▶ WHAT TO PRODUCE
Run through the records and show each line that includes the string "namespace".

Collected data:
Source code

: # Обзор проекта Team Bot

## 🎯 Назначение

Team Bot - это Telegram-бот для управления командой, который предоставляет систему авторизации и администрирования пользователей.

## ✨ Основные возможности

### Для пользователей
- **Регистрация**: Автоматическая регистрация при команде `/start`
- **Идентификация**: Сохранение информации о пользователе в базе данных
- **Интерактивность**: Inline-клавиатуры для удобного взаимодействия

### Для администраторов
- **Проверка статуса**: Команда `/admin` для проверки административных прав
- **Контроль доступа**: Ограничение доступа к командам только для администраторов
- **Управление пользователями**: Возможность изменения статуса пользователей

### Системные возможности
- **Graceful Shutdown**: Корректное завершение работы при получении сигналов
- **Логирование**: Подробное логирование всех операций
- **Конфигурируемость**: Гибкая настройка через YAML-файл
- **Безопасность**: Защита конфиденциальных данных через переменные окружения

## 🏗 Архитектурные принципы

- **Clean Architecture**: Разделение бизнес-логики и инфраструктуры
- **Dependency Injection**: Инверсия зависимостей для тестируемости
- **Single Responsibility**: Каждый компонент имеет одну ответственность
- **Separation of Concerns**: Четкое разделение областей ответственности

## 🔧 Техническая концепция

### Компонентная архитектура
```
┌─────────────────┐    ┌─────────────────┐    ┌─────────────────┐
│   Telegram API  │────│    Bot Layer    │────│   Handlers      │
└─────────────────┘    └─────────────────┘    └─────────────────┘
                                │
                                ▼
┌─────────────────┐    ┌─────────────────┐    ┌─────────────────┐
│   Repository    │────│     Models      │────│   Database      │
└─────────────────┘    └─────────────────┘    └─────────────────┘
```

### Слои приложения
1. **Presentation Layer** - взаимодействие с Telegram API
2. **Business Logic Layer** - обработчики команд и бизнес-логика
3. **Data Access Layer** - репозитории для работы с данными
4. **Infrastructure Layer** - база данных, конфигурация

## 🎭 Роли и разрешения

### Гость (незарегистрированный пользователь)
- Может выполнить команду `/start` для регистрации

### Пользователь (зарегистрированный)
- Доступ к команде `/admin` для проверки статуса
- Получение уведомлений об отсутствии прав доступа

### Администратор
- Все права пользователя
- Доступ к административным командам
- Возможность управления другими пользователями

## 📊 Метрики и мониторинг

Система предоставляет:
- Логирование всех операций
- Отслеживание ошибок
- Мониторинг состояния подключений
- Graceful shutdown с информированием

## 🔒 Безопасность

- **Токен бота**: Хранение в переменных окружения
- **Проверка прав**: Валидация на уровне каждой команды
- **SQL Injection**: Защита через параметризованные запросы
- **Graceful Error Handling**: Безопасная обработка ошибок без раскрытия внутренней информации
--
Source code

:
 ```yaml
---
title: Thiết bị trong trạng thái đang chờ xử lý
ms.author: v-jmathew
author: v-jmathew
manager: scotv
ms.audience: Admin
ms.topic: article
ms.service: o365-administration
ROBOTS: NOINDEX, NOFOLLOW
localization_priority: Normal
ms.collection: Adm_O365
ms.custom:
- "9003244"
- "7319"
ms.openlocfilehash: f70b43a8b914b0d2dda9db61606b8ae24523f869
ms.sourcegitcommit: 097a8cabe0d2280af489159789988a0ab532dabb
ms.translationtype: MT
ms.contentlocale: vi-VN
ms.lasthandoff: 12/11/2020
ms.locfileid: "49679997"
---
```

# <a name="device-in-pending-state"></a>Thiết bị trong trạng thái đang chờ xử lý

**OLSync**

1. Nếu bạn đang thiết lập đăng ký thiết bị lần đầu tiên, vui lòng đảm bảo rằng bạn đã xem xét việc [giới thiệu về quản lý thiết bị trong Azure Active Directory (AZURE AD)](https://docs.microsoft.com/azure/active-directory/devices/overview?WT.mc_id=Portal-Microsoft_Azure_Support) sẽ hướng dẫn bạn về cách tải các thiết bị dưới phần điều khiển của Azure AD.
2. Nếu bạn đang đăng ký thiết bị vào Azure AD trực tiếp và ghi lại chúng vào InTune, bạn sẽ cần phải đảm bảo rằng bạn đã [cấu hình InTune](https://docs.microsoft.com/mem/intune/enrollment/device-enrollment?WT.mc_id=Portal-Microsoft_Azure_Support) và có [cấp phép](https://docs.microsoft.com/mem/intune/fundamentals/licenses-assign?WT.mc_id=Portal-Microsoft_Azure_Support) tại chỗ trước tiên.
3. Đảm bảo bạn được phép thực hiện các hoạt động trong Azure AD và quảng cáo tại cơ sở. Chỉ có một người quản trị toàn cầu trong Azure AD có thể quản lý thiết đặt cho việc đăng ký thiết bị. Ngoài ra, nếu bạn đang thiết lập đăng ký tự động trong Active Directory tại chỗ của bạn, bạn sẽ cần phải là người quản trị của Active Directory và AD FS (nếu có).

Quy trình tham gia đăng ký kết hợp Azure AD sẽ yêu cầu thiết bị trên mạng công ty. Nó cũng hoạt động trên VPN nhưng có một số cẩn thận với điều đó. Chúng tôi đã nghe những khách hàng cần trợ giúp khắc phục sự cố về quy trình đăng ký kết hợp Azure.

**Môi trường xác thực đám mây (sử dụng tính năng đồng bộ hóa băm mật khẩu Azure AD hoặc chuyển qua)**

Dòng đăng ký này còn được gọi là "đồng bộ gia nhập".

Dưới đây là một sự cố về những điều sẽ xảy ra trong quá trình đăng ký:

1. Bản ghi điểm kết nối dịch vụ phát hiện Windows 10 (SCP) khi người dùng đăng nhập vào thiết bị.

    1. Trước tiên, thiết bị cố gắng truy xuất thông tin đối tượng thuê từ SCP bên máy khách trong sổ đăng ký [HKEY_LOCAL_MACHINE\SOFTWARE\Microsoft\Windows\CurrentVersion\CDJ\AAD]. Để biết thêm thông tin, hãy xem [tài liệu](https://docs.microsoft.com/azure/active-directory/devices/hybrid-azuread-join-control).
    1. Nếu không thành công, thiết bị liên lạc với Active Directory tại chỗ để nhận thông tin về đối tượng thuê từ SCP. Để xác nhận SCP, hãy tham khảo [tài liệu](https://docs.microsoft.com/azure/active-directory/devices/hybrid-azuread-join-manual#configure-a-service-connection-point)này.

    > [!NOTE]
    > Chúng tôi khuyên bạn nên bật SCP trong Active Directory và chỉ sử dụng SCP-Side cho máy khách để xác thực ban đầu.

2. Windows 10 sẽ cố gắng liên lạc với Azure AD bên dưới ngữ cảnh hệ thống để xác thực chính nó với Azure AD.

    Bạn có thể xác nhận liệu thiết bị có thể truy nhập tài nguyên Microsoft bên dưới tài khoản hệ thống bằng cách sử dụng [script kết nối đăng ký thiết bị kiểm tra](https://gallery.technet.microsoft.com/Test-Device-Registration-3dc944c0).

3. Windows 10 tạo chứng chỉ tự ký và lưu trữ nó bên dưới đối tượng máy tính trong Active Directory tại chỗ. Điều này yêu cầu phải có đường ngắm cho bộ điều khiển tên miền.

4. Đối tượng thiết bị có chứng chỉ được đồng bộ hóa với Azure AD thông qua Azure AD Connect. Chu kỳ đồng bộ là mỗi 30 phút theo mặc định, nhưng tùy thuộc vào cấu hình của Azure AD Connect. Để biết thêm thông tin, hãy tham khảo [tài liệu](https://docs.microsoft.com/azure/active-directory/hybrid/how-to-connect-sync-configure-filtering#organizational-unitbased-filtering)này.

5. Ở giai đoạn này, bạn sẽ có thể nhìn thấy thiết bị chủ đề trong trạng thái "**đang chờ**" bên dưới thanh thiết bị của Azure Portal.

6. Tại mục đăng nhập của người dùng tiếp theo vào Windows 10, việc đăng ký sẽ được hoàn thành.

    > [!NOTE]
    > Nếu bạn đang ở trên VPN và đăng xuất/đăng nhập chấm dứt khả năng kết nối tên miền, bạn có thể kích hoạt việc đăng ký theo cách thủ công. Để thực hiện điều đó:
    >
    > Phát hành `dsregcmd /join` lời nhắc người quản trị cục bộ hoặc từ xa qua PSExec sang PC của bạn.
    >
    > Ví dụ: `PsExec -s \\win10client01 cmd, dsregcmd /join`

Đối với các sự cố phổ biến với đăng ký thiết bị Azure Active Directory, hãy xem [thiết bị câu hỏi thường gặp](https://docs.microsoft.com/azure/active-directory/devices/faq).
==
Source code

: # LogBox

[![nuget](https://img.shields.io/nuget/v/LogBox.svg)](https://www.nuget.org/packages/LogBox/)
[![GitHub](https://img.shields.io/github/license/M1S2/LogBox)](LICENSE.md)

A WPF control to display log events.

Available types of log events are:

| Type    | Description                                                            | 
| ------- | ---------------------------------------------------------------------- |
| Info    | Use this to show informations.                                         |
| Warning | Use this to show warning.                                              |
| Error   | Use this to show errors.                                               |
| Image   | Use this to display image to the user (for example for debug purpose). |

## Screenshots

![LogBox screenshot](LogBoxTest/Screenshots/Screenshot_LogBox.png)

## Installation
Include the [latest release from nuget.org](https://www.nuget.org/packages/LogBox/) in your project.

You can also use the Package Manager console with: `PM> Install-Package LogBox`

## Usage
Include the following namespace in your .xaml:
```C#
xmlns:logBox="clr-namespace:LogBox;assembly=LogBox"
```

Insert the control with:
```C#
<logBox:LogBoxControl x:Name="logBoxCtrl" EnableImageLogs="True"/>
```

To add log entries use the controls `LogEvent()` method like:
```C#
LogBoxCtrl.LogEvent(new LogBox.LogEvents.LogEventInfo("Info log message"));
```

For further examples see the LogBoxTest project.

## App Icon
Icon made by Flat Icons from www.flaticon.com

▶ RESPONSE BELOW
Include the following namespace in your .xaml:
xmlns:logBox="clr-namespace:LogBox;assembly=LogBox"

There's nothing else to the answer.